И видеотелефон погас.
Ефрем расстегнул ворот рубахи и, примерившись, осторожно погрузил себя в глубокое кресло. То, что Утяев был весел, — ему не понравилось. Поди, заработал крепенько. Игрушки — Ходовой товар, даже в этаком городе. Ефрем и Ася тоже сегодня много заработали. Даже очень много, как сказал мэр. Но это нисколько не радовало Ефрема. Нужны не деньги.
«Тикать надо отсюда, тикать!» — думал он. Но как? Мэр при встрече сразу оборвал разговор на эту тему: «Ненужных туристов мы
Так прямо и сказал старый хрыч: «Заманили».
У Ефрема разбухла голова от горьких дум. Хотелось спать. Но надо было дождаться Людмилу Петровну с Маратиком. Время еще, правда, было не позднее, чуть начинало смеркаться.
И тут Ефрем вспомнил, что он ни у кого здесь не видел часов, да и настенных нигде в городе нет. Как же люди живут? Где техника — там точное время.
«Век живи и век учись, а теперь еще и переучивайся», — с досадой подумал Ефрем.
В это время в дверь постучали. Он отозвался, и на пороге появилась женщина.
Ефрем не поверил глазам: перед ним стояла красавица Фаэта. Она была особенно хороша — в темном вечернем платье, облегающем ее тонкую талию и недозволенно, по мнению Ефрема, открытом на груди. Густые волосы локонами ниспадали на плечи. Голубые глаза сияли.
— Сиди, Ефрем Бунтарь. У нас мужчина не встает перед женщиной…
— Здравствуйте, — растерянно произнес Ефрем.
— …И не выбирает женщин, — продолжала Фаэта. — Женщина выбирает мужчин…
Ефрем не понимал, о чем говорит гостья. В висках у него застучало. Шутка сказать — жена мэра пожаловала. Неспроста ведь.
— Садитесь, — сказал он. Она подошла к столику.
— Ты не допил свой вино, Бунтарь?
— Я… я сейчас закажу, — заикался Ефрем. Он хотел пересилить свою робость и никак не мог.
— Не надо. У нас мало времени… — Она стала пить медленными глотками и, улыбаясь, разглядывала Ефрема. Неожиданно прикоснулась к его бороде. — Хороший борода. Матушка разрешила тебе носить, Бунтарь.
Допив вино, она подошла к телевизору, включила и стала переводить программы. Найдя ту, где танцевали девушки, отрегулировала громкость и вернулась к Ефрему. Села рядом.
На экране между тем танцовщиц становилось все меньше и меньше и осталась одна — самая стройная, очень похожая на Фаэту.
— Она нравится Бунтарю? — спросила Фаэта и вновь прикоснулась к бороде Ефрема.
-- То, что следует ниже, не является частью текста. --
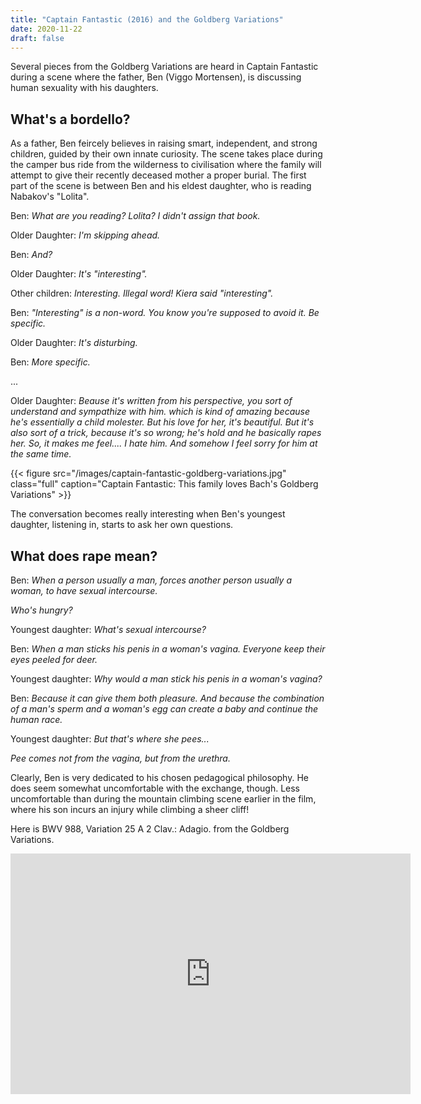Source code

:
 ```yaml
---
title: "Captain Fantastic (2016) and the Goldberg Variations"
date: 2020-11-22
draft: false
---
```


Several pieces from the Goldberg Variations are heard in Captain Fantastic during a scene where the father, Ben (Viggo Mortensen), is discussing human sexuality with his daughters.

##  What's a bordello?

As a father, Ben feircely believes in raising smart, independent, and strong children, guided by their own innate curiosity. The scene takes place during the camper bus ride from the wilderness to civilisation where the family will attempt to give their recently deceased mother a proper burial. The first part of the scene is between Ben and his eldest daughter, who is reading Nabakov's "Lolita".

Ben: <cite>What are you reading? Lolita? I didn't assign that book.</cite>

Older Daughter: <cite>I'm skipping ahead.</cite>

Ben: <cite>And?</cite>

Older Daughter: <cite>It's "interesting".</cite>

 Other children: <cite>Interesting. Illegal word! Kiera said "interesting".</cite>
 
 Ben: <cite>"Interesting" is a non-word. You know you're supposed to avoid it. Be specific.</cite>
 
 Older Daughter: <cite>It's disturbing.</cite>
 
 Ben: <cite>More specific.</cite>
 
 ...
 
 Older Daughter: <cite>Beause it's written from his perspective, you sort of understand and sympathize with him. which is kind of amazing because he's essentially a child molester. But his love for her, it's beautiful. But it's also sort of a trick, because it's so wrong; he's hold and he basically rapes her. So, it makes me feel.... I hate him. And somehow I feel sorry for him at the same time.</cite>

{{< figure src="/images/captain-fantastic-goldberg-variations.jpg" class="full" caption="Captain Fantastic: This family loves Bach's Goldberg Variations" >}}

The conversation becomes really interesting when Ben's youngest daughter, listening in, starts to ask her own questions. 

## What does rape mean?

Ben: <cite>When a person usually a man, forces another person usually a woman, to have sexual intercourse.</cite>
 
 <cite>Who's hungry?</cite>
 
 Youngest daughter: <cite>What's sexual intercourse?</cite>
 
 Ben: <cite>When a man sticks his penis in a woman's vagina. Everyone keep their eyes peeled for deer.</cite>
 
 Youngest daughter: <cite>Why would a man stick his penis in a woman's vagina?</cite>
 
 Ben: <cite>Because it can give them both pleasure. And because the combination of a man's sperm and a woman's egg can create a baby and continue the human race.</cite>
 
 Youngest daughter: <cite>But that's where she pees...</cite>
 
 <cite>Pee comes not from the vagina, but from the urethra.</cite>

Clearly, Ben is very dedicated to his chosen pedagogical philosophy. He does seem somewhat uncomfortable with the exchange, though. Less uncomfortable than during the mountain climbing scene earlier in the film, where his son incurs an injury while climbing a sheer cliff!

Here is BWV 988, Variation 25 A 2 Clav.: Adagio. from the Goldberg Variations.

<iframe width="640" height="385" src="https://www.youtube.com/embed/15ezpwCHtJs?controls=0&start=3581" frameborder="0" allow="accelerometer; autoplay; clipboard-write; encrypted-media; gyroscope; picture-in-picture" allowfullscreen></iframe>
Танцовщица, продолжая танцевать, постепенно стала раздеваться. Она была красива, ничего не стеснялась. «Чертова буржуазия», — думал Ефрем. Но он постепенно обретал спокойствие, приходил в себя. Посмотрел на Фаэту. Та загадочно ему улыбнулась.
— Бунтарь не догадался, зачем пришла женщина?
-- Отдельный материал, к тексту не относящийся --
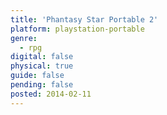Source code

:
 ```yaml
---
title: 'Phantasy Star Portable 2'
platform: playstation-portable
genre:
  - rpg
digital: false
physical: true
guide: false
pending: false
posted: 2014-02-11
---
```

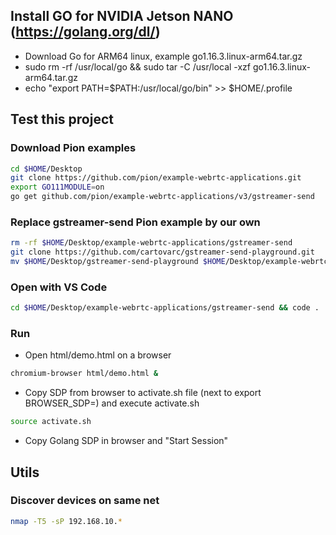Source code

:## Install GO for NVIDIA Jetson NANO (https://golang.org/dl/)
- Download Go for ARM64 linux, example go1.16.3.linux-arm64.tar.gz
- sudo rm -rf /usr/local/go && sudo tar -C /usr/local -xzf go1.16.3.linux-arm64.tar.gz
- echo "export PATH=$PATH:/usr/local/go/bin" >> $HOME/.profile

## Test this project

### Download Pion examples
```bash
cd $HOME/Desktop
git clone https://github.com/pion/example-webrtc-applications.git
export GO111MODULE=on
go get github.com/pion/example-webrtc-applications/v3/gstreamer-send
```

### Replace gstreamer-send Pion example by our own
```bash
rm -rf $HOME/Desktop/example-webrtc-applications/gstreamer-send
git clone https://github.com/cartovarc/gstreamer-send-playground.git
mv $HOME/Desktop/gstreamer-send-playground $HOME/Desktop/example-webrtc-applications/gstreamer-send
```

### Open with VS Code
```bash
cd $HOME/Desktop/example-webrtc-applications/gstreamer-send && code .
```

### Run
- Open html/demo.html on a browser
```bash
chromium-browser html/demo.html &
```
- Copy SDP from browser to activate.sh file (next to export BROWSER_SDP=) and execute activate.sh
```bash
source activate.sh
```
- Copy Golang SDP in browser and "Start Session"


## Utils

### Discover devices on same net
```bash
nmap -T5 -sP 192.168.10.*
```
Ефрема кольнула наконец догадка. Муж у нее старый, подумал он, чем черт не шутит. Но он тут же оттолкнул от себя эту мысль и отрицательно покачал головой. В конце концов такая красотка всегда найдет себе мужика, зачем ей хромой кривоносый крестьянин?
— Напрасно ты так думай, — вдруг сказала Фаэта, будто он подумал вслух. — Ты красивый и сильный. Мне нравится твой борода и твой имя.
«Эге-ге!» — ахнул про себя Ефрем и съежился в кресле.
Фаэта продолжала. Голос у нее был приятный:
— Матушка решил, что ты дашь нашему город наследник. Я не хотел рождать больной детей от слабосильный помощник мэра, который ты не знаешь. — Фаэта выдержала паузу: — Сейчас понял, Бунтарь?
Ефрем промолчал. Он напряженно думал, как выпутаться из этого положения. Но одновременно боялся думать, так как заметил, что Фаэта читает его мысли.